» **Task to complete**
From the line holding "## 🚀 How to Start Dev Mode" to the final line below, restate each line word for word and add nothing.

» **Data in this exercise**
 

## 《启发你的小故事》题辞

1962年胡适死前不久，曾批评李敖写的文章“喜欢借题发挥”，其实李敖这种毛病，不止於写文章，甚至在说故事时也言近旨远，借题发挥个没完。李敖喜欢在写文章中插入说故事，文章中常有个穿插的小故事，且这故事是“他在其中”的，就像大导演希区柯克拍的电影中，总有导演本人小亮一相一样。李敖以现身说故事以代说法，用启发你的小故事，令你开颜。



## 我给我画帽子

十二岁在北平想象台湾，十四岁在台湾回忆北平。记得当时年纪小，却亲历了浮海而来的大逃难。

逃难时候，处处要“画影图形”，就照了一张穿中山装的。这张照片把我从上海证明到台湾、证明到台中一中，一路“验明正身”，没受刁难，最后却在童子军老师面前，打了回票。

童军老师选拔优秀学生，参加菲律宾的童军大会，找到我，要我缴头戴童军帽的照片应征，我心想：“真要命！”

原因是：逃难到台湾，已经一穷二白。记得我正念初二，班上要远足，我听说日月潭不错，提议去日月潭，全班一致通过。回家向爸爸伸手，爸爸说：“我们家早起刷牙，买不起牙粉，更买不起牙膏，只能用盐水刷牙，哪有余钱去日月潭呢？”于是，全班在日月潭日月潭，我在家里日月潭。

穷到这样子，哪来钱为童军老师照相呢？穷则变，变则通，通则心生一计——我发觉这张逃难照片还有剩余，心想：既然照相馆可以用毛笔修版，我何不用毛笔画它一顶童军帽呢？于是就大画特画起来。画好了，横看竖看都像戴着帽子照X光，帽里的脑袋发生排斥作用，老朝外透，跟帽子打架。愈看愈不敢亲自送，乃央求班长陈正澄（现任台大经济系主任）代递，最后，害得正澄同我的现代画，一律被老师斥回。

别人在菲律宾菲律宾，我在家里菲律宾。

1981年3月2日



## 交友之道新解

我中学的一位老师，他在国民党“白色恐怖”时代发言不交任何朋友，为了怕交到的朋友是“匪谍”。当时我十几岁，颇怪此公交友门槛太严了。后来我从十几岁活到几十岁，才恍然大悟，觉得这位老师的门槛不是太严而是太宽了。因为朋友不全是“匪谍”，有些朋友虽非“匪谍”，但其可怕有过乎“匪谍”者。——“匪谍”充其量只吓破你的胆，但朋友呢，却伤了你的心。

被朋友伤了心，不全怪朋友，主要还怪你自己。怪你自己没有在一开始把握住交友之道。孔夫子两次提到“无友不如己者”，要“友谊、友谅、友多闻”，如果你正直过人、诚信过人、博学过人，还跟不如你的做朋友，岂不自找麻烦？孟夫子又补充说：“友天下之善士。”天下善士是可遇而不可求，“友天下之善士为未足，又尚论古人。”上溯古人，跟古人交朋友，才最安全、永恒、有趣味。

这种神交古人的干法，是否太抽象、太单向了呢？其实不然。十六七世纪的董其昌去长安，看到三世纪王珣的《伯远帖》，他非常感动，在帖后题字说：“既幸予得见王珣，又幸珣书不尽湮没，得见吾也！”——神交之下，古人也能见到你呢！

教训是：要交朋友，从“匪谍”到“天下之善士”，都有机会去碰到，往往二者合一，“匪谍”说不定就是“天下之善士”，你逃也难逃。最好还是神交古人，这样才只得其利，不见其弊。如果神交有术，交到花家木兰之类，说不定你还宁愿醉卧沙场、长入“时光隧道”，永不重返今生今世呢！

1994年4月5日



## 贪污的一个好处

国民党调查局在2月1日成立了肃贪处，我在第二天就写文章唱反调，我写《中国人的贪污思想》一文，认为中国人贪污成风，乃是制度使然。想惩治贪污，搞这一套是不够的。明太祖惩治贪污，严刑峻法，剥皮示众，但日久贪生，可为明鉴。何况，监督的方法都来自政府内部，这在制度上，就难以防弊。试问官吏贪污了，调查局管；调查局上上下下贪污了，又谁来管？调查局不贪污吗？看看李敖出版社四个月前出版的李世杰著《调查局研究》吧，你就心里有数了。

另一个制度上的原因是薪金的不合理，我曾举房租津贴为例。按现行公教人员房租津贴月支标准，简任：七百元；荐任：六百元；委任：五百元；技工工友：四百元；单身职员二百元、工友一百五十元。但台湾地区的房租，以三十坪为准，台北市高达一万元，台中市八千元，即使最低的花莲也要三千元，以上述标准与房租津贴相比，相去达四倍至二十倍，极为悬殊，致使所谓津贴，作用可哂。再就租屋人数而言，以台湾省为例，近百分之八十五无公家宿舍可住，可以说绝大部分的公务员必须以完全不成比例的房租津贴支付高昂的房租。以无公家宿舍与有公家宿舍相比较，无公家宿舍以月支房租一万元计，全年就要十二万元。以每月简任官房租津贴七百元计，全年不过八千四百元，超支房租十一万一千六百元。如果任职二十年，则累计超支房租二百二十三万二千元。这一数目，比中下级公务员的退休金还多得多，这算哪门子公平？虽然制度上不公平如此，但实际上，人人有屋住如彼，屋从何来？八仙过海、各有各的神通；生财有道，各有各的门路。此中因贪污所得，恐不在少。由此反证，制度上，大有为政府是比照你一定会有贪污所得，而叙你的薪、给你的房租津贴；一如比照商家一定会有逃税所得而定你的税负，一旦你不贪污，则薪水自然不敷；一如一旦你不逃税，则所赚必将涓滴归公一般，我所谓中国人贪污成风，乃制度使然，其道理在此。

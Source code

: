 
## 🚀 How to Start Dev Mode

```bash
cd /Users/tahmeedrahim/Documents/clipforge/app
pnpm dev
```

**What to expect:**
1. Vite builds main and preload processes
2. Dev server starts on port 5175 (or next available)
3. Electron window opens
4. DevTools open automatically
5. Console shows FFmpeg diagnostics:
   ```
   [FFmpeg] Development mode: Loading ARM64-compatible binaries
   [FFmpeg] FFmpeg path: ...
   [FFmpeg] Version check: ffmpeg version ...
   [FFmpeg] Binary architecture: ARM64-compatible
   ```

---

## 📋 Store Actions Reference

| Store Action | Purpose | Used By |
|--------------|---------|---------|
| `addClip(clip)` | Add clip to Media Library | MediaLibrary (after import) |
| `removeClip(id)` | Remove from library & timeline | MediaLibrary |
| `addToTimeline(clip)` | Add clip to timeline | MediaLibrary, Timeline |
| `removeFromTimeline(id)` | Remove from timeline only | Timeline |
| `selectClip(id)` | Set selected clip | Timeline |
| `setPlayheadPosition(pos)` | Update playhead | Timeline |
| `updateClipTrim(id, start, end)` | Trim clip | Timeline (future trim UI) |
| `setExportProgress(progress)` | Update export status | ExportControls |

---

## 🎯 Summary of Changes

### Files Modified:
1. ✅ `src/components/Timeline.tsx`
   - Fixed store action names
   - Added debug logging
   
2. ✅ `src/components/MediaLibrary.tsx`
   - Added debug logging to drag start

» **Solved problem**
## 🚀 How to Start Dev Mode

```bash
cd /Users/tahmeedrahim/Documents/clipforge/app
pnpm dev
```

**What to expect:**
1. Vite builds main and preload processes
2. Dev server starts on port 5175 (or next available)
3. Electron window opens
4. DevTools open automatically
5. Console shows FFmpeg diagnostics:
   ```
   [FFmpeg] Development mode: Loading ARM64-compatible binaries
   [FFmpeg] FFmpeg path: ...
   [FFmpeg] Version check: ffmpeg version ...
   [FFmpeg] Binary architecture: ARM64-compatible
   ```

---

## 📋 Store Actions Reference

| Store Action | Purpose | Used By |
|--------------|---------|---------|
| `addClip(clip)` | Add clip to Media Library | MediaLibrary (after import) |
| `removeClip(id)` | Remove from library & timeline | MediaLibrary |
| `addToTimeline(clip)` | Add clip to timeline | MediaLibrary, Timeline |
| `removeFromTimeline(id)` | Remove from timeline only | Timeline |
| `selectClip(id)` | Set selected clip | Timeline |
| `setPlayheadPosition(pos)` | Update playhead | Timeline |
| `updateClipTrim(id, start, end)` | Trim clip | Timeline (future trim UI) |
| `setExportProgress(progress)` | Update export status | ExportControls |

---

## 🎯 Summary of Changes

### Files Modified:
1. ✅ `src/components/Timeline.tsx`
   - Fixed store action names
   - Added debug logging
   
2. ✅ `src/components/MediaLibrary.tsx`
   - Added debug logging to drag start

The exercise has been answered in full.